### RECORDS PROVIDED

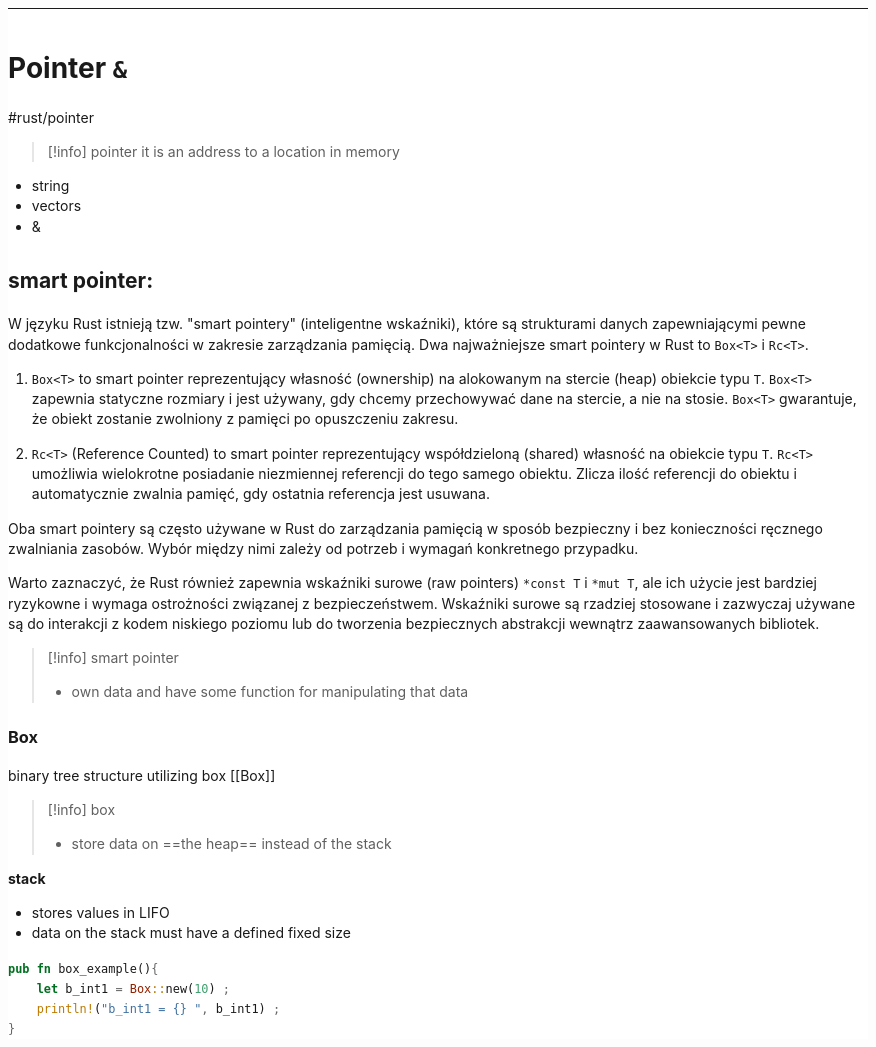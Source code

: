 
----------
# Pointer `&`
#rust/pointer

>[!info] pointer
> it is an address to a location in memory

- string
- vectors
- &
## smart pointer:
W języku Rust istnieją tzw. "smart pointery" (inteligentne wskaźniki), które są strukturami danych zapewniającymi pewne dodatkowe funkcjonalności w zakresie zarządzania pamięcią. Dwa najważniejsze smart pointery w Rust to `Box<T>` i `Rc<T>`.

1. `Box<T>` to smart pointer reprezentujący własność (ownership) na alokowanym na stercie (heap) obiekcie typu `T`. `Box<T>` zapewnia statyczne rozmiary i jest używany, gdy chcemy przechowywać dane na stercie, a nie na stosie. `Box<T>` gwarantuje, że obiekt zostanie zwolniony z pamięci po opuszczeniu zakresu.
    
2. `Rc<T>` (Reference Counted) to smart pointer reprezentujący współdzieloną (shared) własność na obiekcie typu `T`. `Rc<T>` umożliwia wielokrotne posiadanie niezmiennej referencji do tego samego obiektu. Zlicza ilość referencji do obiektu i automatycznie zwalnia pamięć, gdy ostatnia referencja jest usuwana.
    

Oba smart pointery są często używane w Rust do zarządzania pamięcią w sposób bezpieczny i bez konieczności ręcznego zwalniania zasobów. Wybór między nimi zależy od potrzeb i wymagań konkretnego przypadku.

Warto zaznaczyć, że Rust również zapewnia wskaźniki surowe (raw pointers) `*const T` i `*mut T`, ale ich użycie jest bardziej ryzykowne i wymaga ostrożności związanej z bezpieczeństwem. Wskaźniki surowe są rzadziej stosowane i zazwyczaj używane są do interakcji z kodem niskiego poziomu lub do tworzenia bezpiecznych abstrakcji wewnątrz zaawansowanych bibliotek.


>[!info] smart pointer
>- own data and have some  function for manipulating that data

### Box
binary tree structure utilizing box
[[Box]]

>[!info] box
>- store data on ==the heap== instead of the stack

**stack** 
- stores values in LIFO
- data on the stack must have a defined fixed size
```rust
pub fn box_example(){
	let b_int1 = Box::new(10) ;
	println!("b_int1 = {} ", b_int1) ;
}
```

######

= WHAT TO DO =
Go through the entries above and write them out again exactly, images left behind.

= RESPONSE =
Source code

: 
----------
# Pointer `&`
#rust/pointer

>[!info] pointer
> it is an address to a location in memory

- string
- vectors
- &
## smart pointer:
W języku Rust istnieją tzw. "smart pointery" (inteligentne wskaźniki), które są strukturami danych zapewniającymi pewne dodatkowe funkcjonalności w zakresie zarządzania pamięcią. Dwa najważniejsze smart pointery w Rust to `Box<T>` i `Rc<T>`.

1. `Box<T>` to smart pointer reprezentujący własność (ownership) na alokowanym na stercie (heap) obiekcie typu `T`. `Box<T>` zapewnia statyczne rozmiary i jest używany, gdy chcemy przechowywać dane na stercie, a nie na stosie. `Box<T>` gwarantuje, że obiekt zostanie zwolniony z pamięci po opuszczeniu zakresu.
    
2. `Rc<T>` (Reference Counted) to smart pointer reprezentujący współdzieloną (shared) własność na obiekcie typu `T`. `Rc<T>` umożliwia wielokrotne posiadanie niezmiennej referencji do tego samego obiektu. Zlicza ilość referencji do obiektu i automatycznie zwalnia pamięć, gdy ostatnia referencja jest usuwana.
    

Oba smart pointery są często używane w Rust do zarządzania pamięcią w sposób bezpieczny i bez konieczności ręcznego zwalniania zasobów. Wybór między nimi zależy od potrzeb i wymagań konkretnego przypadku.

Warto zaznaczyć, że Rust również zapewnia wskaźniki surowe (raw pointers) `*const T` i `*mut T`, ale ich użycie jest bardziej ryzykowne i wymaga ostrożności związanej z bezpieczeństwem. Wskaźniki surowe są rzadziej stosowane i zazwyczaj używane są do interakcji z kodem niskiego poziomu lub do tworzenia bezpiecznych abstrakcji wewnątrz zaawansowanych bibliotek.


>[!info] smart pointer
>- own data and have some  function for manipulating that data

### Box
binary tree structure utilizing box
[[Box]]

>[!info] box
>- store data on ==the heap== instead of the stack

**stack** 
- stores values in LIFO
- data on the stack must have a defined fixed size
```rust
pub fn box_example(){
	let b_int1 = Box::new(10) ;
	println!("b_int1 = {} ", b_int1) ;
}
```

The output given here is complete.